[Records from a data collection]:
+===+
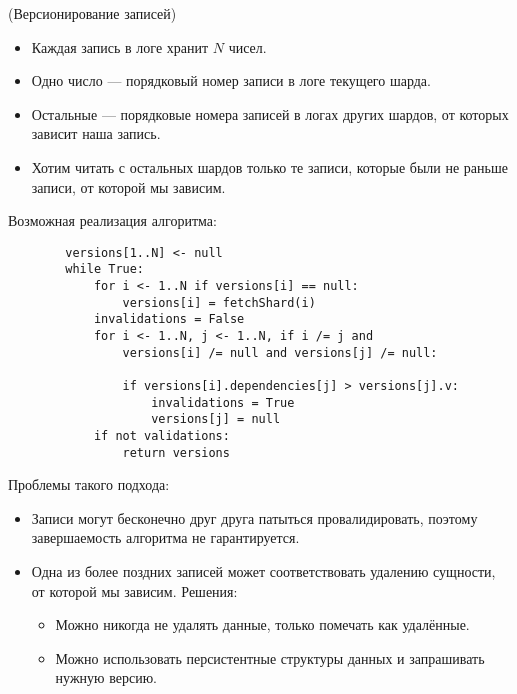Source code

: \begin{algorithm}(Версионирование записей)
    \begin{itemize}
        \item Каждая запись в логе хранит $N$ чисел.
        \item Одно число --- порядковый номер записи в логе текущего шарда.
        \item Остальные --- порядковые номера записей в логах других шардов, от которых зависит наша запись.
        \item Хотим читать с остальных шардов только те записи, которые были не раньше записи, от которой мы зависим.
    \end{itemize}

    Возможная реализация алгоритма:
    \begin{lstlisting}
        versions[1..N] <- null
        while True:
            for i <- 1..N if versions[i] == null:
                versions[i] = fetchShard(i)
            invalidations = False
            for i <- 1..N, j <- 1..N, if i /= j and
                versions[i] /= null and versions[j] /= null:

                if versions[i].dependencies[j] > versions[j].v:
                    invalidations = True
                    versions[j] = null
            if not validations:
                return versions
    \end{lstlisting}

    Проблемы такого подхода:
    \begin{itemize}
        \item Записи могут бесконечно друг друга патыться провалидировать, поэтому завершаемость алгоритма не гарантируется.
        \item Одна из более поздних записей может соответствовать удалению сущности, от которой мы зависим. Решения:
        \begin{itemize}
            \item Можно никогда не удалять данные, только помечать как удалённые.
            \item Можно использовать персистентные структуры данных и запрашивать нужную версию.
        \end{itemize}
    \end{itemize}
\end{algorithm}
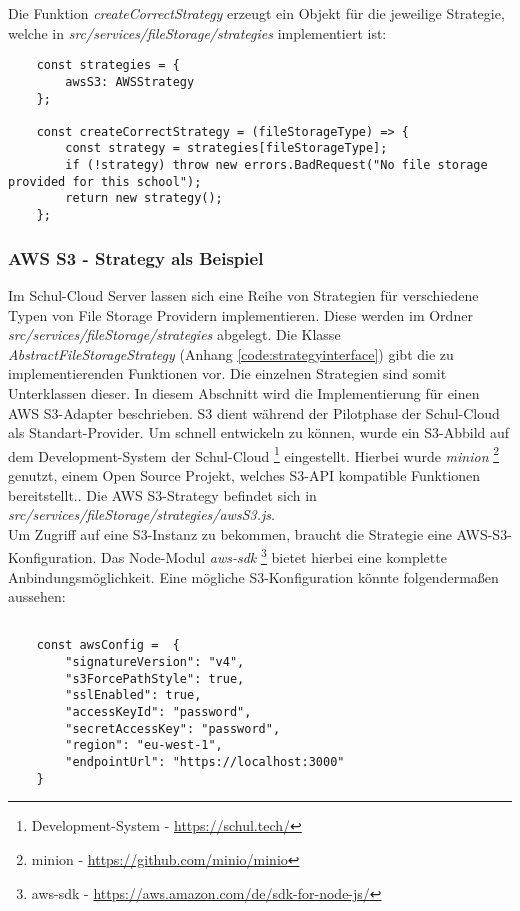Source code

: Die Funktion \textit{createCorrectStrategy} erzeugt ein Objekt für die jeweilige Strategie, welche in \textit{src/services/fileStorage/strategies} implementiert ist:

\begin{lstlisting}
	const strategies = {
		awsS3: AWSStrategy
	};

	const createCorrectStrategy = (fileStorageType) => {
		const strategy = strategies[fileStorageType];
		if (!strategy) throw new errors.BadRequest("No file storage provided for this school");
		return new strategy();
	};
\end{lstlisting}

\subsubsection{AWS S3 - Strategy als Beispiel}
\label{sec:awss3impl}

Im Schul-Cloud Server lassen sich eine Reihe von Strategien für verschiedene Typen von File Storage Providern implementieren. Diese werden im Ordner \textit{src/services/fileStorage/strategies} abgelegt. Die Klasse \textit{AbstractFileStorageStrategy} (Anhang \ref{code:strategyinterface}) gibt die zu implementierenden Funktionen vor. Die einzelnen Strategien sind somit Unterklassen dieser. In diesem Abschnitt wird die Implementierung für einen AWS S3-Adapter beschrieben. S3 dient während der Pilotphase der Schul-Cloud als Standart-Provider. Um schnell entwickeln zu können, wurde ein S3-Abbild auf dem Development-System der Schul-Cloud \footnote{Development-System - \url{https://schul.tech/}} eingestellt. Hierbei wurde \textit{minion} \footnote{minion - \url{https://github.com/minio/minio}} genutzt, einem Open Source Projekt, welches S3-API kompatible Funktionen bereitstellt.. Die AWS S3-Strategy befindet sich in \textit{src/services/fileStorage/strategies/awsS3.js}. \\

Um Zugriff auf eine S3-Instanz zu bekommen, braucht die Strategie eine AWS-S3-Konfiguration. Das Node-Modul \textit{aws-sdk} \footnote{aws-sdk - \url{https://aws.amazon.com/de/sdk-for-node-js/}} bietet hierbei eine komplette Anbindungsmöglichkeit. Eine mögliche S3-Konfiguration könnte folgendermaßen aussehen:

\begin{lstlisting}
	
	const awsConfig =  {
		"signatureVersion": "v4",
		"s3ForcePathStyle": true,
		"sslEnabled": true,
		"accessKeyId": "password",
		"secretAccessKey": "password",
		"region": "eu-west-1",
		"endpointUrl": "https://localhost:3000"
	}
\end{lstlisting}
+===+
[PROBLEM REQUIREMENTS]: Which lines hold the word "шардов"? Copy each of them from the records.

[THE ANSWER]:
        \item Остальные --- порядковые номера записей в логах других шардов, от которых зависит наша запись.
        \item Хотим читать с остальных шардов только те записи, которые были не раньше записи, от которой мы зависим.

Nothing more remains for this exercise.